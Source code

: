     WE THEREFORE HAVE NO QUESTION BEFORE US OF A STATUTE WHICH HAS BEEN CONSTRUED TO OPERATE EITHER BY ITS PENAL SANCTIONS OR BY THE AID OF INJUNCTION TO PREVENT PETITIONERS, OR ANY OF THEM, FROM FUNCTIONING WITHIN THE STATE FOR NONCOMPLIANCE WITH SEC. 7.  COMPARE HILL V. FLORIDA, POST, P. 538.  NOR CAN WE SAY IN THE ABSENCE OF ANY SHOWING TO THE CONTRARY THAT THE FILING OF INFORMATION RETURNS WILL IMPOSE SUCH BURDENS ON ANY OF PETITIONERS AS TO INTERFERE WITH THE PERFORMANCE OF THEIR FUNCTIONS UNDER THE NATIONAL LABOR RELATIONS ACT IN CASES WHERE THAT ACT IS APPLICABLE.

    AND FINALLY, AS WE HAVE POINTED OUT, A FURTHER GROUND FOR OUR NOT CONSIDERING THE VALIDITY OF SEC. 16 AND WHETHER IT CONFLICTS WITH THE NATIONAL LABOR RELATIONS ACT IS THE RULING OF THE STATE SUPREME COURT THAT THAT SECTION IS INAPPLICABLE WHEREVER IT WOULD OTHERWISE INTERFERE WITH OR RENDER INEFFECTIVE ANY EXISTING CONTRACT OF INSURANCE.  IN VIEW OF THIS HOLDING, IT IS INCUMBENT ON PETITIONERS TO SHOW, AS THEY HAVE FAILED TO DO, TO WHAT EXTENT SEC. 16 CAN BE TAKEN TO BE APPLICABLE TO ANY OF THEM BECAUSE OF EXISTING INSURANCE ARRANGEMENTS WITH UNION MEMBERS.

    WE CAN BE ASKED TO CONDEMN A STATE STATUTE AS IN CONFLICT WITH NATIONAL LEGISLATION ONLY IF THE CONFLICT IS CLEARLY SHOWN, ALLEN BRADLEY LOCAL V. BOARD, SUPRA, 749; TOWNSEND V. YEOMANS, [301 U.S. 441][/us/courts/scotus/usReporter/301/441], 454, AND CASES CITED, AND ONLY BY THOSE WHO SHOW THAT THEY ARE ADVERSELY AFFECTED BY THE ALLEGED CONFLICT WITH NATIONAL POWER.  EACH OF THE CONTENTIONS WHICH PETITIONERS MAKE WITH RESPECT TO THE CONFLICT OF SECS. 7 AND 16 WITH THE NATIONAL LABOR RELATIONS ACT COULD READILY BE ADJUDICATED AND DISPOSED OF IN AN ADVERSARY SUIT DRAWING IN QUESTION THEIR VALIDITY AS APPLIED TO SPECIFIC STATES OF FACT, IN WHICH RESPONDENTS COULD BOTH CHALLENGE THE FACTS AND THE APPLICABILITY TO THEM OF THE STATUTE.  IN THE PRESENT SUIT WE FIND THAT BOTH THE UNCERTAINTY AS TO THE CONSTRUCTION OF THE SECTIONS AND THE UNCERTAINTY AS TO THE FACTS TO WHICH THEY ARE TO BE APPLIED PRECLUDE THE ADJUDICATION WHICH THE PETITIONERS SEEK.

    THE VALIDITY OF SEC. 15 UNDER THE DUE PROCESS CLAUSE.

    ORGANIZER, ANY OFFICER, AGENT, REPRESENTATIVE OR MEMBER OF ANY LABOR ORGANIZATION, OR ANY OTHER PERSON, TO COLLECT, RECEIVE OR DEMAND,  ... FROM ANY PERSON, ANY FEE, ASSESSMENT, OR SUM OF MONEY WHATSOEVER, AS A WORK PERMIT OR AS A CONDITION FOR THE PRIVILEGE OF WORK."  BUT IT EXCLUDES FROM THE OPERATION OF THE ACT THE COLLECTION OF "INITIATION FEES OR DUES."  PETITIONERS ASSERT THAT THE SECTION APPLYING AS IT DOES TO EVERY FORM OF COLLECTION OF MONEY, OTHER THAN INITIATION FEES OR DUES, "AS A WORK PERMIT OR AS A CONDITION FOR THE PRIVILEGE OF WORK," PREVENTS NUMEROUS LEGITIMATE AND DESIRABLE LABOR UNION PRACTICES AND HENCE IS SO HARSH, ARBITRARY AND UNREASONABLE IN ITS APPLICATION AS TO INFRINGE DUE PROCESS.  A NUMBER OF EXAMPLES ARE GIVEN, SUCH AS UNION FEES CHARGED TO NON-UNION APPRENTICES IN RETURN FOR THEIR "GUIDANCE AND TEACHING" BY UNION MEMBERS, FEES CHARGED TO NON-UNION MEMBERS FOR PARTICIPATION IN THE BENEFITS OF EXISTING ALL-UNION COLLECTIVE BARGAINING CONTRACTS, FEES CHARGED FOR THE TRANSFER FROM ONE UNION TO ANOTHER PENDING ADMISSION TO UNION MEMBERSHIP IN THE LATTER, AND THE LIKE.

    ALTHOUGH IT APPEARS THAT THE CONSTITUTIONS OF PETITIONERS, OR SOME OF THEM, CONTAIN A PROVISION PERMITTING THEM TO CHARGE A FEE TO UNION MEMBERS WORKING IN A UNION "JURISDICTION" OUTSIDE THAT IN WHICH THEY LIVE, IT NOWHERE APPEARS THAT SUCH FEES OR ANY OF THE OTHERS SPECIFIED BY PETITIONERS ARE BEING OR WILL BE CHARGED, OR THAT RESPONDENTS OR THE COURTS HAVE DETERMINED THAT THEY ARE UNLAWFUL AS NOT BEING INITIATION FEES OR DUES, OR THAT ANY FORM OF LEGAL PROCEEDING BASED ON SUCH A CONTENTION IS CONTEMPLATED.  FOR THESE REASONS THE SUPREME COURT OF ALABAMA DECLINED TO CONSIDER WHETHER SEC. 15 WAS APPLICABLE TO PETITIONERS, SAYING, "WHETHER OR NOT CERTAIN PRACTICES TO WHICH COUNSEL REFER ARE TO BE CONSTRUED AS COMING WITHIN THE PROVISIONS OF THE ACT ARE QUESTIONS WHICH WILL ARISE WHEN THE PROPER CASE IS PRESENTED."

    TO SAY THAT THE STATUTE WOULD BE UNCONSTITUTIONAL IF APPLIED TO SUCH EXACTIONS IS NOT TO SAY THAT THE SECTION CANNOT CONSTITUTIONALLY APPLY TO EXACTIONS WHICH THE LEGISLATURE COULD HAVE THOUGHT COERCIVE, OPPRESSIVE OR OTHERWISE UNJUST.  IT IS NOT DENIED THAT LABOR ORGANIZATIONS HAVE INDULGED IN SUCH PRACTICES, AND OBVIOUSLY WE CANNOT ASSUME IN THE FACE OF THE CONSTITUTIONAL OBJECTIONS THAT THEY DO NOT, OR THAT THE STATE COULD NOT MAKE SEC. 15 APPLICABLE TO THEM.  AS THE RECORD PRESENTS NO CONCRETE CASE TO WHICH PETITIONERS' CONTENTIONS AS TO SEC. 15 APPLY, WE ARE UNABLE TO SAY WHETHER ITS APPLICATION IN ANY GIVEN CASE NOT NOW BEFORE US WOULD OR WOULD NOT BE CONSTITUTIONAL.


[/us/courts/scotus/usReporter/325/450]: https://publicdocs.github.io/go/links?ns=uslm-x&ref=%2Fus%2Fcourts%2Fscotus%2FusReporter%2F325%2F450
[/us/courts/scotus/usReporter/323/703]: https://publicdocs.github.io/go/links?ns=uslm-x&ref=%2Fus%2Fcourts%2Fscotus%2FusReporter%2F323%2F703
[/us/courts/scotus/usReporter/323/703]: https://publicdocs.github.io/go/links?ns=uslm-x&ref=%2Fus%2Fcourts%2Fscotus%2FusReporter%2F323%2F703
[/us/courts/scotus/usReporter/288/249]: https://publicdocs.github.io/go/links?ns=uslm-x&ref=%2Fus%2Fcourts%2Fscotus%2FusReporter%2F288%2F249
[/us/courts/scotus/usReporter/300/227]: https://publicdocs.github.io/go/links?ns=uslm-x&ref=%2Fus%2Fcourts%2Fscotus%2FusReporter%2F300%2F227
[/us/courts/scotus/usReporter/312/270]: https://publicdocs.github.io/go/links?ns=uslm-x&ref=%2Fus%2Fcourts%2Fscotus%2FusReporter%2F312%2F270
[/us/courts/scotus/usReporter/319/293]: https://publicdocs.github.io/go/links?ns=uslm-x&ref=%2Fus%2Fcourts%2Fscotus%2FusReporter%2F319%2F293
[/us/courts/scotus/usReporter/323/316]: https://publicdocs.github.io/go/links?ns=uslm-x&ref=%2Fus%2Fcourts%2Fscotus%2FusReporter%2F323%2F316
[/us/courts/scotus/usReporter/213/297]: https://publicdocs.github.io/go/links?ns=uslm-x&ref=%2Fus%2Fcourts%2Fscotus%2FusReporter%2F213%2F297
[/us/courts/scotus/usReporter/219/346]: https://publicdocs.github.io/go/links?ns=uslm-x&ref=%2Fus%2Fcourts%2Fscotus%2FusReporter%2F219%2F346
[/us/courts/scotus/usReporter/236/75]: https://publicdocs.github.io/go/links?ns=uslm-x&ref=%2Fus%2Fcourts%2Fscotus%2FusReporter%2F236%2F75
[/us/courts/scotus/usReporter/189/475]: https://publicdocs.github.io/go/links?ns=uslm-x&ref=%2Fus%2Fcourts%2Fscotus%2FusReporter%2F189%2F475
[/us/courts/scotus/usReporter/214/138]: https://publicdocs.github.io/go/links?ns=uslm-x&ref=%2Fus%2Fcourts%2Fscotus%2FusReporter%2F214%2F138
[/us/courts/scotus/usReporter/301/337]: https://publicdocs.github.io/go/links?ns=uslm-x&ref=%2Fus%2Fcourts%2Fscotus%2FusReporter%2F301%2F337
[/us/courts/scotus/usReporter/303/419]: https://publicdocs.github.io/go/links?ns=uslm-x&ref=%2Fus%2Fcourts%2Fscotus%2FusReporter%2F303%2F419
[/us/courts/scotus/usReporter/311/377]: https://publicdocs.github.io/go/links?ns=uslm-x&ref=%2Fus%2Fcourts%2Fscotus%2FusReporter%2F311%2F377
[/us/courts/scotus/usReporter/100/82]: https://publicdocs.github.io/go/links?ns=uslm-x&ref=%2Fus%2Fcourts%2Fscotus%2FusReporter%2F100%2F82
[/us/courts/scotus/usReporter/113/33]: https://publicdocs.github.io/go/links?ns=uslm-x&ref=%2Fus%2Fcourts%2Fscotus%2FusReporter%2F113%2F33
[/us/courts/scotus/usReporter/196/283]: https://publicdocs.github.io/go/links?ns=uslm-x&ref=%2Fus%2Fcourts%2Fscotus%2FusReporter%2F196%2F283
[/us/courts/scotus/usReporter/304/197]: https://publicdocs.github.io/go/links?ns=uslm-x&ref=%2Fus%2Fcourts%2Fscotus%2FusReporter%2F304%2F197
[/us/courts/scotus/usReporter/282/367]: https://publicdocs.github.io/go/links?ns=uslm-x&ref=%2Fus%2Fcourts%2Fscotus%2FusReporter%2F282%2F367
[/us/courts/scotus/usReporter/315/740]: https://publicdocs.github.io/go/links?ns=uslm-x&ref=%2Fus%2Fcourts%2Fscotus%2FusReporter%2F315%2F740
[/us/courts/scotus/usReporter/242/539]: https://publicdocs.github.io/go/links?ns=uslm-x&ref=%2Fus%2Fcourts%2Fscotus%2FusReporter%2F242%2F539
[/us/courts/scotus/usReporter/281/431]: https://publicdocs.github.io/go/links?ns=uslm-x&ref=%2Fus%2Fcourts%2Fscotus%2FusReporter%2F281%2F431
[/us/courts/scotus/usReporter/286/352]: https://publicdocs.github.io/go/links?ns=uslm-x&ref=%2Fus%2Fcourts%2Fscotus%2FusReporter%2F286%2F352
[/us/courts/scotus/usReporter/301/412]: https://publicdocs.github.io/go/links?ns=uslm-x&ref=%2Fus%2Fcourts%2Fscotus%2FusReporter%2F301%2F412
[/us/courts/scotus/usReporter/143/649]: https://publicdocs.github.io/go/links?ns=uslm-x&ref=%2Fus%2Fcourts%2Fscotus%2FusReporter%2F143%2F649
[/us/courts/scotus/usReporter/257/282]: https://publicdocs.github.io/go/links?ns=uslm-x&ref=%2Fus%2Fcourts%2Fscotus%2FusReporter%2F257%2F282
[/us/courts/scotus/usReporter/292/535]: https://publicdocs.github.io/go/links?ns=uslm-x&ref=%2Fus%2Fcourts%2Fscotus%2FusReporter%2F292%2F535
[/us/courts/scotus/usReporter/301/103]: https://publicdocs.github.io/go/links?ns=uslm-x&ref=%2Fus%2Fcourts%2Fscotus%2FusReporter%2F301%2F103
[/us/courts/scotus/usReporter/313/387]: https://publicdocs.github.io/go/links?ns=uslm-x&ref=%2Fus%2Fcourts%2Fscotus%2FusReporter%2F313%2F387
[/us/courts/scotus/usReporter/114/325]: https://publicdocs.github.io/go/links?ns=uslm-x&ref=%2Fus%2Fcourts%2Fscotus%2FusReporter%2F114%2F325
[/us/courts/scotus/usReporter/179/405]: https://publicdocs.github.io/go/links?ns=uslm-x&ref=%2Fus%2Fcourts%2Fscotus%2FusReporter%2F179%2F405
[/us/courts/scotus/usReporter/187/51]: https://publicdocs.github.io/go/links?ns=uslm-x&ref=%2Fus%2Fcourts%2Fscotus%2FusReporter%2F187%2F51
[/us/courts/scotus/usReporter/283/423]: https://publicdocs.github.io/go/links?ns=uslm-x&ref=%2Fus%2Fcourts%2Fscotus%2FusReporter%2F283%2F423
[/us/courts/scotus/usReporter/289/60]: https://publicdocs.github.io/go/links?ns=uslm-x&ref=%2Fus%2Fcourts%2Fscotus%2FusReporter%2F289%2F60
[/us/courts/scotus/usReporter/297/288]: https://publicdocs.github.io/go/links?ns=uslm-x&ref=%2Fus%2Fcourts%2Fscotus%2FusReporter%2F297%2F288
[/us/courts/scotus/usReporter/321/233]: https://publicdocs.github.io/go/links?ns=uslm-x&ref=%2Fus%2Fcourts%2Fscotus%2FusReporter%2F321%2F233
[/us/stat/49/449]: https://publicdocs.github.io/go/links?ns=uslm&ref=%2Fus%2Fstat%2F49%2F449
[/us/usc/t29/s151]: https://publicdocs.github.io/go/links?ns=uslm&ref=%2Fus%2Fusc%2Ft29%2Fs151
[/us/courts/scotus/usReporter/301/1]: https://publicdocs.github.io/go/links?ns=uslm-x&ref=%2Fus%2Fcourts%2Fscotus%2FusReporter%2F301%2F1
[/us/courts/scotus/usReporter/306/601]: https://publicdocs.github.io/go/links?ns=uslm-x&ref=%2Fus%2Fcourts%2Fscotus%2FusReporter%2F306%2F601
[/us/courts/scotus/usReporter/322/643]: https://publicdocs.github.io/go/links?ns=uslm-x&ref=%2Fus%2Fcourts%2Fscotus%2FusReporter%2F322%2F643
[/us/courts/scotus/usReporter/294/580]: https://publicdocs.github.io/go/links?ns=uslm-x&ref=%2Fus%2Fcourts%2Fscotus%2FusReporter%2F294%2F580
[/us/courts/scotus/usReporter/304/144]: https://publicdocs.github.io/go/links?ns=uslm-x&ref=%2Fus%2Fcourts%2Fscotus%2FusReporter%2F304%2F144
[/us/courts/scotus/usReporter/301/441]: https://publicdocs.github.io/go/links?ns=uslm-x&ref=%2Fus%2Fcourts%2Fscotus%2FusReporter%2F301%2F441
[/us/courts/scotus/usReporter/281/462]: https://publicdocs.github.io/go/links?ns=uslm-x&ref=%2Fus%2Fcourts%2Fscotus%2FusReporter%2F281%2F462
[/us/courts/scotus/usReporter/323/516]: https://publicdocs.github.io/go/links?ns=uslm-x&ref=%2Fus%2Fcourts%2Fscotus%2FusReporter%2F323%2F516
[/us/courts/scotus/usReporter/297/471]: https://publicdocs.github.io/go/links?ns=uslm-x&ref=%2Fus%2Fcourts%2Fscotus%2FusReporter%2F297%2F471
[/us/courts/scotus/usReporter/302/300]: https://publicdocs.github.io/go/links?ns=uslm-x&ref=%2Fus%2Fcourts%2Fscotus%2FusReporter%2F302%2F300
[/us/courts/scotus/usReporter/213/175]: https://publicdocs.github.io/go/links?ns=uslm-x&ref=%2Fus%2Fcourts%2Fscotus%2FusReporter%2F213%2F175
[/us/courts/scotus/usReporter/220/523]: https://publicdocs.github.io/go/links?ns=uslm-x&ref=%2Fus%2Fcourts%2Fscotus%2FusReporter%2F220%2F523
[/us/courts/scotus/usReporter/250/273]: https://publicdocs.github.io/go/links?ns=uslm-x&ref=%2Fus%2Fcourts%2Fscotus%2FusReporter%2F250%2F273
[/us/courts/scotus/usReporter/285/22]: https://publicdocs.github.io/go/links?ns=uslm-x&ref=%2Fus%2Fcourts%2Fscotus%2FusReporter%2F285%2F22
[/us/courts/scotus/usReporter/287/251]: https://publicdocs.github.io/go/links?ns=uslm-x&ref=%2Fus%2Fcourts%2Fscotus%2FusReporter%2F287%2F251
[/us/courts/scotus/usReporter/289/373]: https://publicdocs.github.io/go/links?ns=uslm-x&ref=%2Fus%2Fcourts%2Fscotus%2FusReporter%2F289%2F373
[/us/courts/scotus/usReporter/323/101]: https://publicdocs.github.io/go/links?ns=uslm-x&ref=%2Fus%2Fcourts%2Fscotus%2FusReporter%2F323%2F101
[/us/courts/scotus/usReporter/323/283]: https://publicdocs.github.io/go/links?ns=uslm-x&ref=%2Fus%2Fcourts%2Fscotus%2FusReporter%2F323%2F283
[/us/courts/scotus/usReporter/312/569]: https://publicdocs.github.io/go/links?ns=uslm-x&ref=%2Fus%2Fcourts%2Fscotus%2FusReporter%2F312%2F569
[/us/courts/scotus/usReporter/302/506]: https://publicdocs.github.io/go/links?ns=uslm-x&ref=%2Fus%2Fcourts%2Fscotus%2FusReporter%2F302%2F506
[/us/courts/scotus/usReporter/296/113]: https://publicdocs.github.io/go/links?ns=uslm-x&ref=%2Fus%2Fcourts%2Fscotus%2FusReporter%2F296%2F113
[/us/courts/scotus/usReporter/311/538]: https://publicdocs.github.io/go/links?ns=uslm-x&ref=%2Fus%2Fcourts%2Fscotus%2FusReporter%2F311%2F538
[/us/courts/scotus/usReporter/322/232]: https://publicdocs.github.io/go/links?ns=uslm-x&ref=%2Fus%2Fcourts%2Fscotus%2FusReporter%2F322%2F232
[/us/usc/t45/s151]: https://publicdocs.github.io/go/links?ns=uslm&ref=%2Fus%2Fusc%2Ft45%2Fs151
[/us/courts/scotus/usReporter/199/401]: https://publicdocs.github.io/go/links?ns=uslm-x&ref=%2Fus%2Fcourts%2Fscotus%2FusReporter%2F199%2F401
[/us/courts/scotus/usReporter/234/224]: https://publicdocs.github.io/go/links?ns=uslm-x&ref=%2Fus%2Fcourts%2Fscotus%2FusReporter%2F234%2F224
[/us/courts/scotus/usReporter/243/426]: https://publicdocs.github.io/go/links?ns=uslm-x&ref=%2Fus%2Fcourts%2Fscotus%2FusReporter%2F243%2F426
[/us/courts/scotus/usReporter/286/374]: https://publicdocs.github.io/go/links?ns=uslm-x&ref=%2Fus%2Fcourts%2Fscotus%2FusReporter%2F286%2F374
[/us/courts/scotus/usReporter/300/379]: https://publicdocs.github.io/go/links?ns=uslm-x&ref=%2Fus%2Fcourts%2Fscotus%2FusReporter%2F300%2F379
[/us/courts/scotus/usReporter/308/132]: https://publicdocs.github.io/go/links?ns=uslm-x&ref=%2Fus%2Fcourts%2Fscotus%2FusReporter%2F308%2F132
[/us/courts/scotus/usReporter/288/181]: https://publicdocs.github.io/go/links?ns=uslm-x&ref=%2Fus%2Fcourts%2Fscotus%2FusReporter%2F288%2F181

###

(WORK REQUEST):
Read the listing. Report every line that includes the word "INTERFERE".

(EXPECTED ANSWER):
:     WE THEREFORE HAVE NO QUESTION BEFORE US OF A STATUTE WHICH HAS BEEN CONSTRUED TO OPERATE EITHER BY ITS PENAL SANCTIONS OR BY THE AID OF INJUNCTION TO PREVENT PETITIONERS, OR ANY OF THEM, FROM FUNCTIONING WITHIN THE STATE FOR NONCOMPLIANCE WITH SEC. 7.  COMPARE HILL V. FLORIDA, POST, P. 538.  NOR CAN WE SAY IN THE ABSENCE OF ANY SHOWING TO THE CONTRARY THAT THE FILING OF INFORMATION RETURNS WILL IMPOSE SUCH BURDENS ON ANY OF PETITIONERS AS TO INTERFERE WITH THE PERFORMANCE OF THEIR FUNCTIONS UNDER THE NATIONAL LABOR RELATIONS ACT IN CASES WHERE THAT ACT IS APPLICABLE.
    AND FINALLY, AS WE HAVE POINTED OUT, A FURTHER GROUND FOR OUR NOT CONSIDERING THE VALIDITY OF SEC. 16 AND WHETHER IT CONFLICTS WITH THE NATIONAL LABOR RELATIONS ACT IS THE RULING OF THE STATE SUPREME COURT THAT THAT SECTION IS INAPPLICABLE WHEREVER IT WOULD OTHERWISE INTERFERE WITH OR RENDER INEFFECTIVE ANY EXISTING CONTRACT OF INSURANCE.  IN VIEW OF THIS HOLDING, IT IS INCUMBENT ON PETITIONERS TO SHOW, AS THEY HAVE FAILED TO DO, TO WHAT EXTENT SEC. 16 CAN BE TAKEN TO BE APPLICABLE TO ANY OF THEM BECAUSE OF EXISTING INSURANCE ARRANGEMENTS WITH UNION MEMBERS.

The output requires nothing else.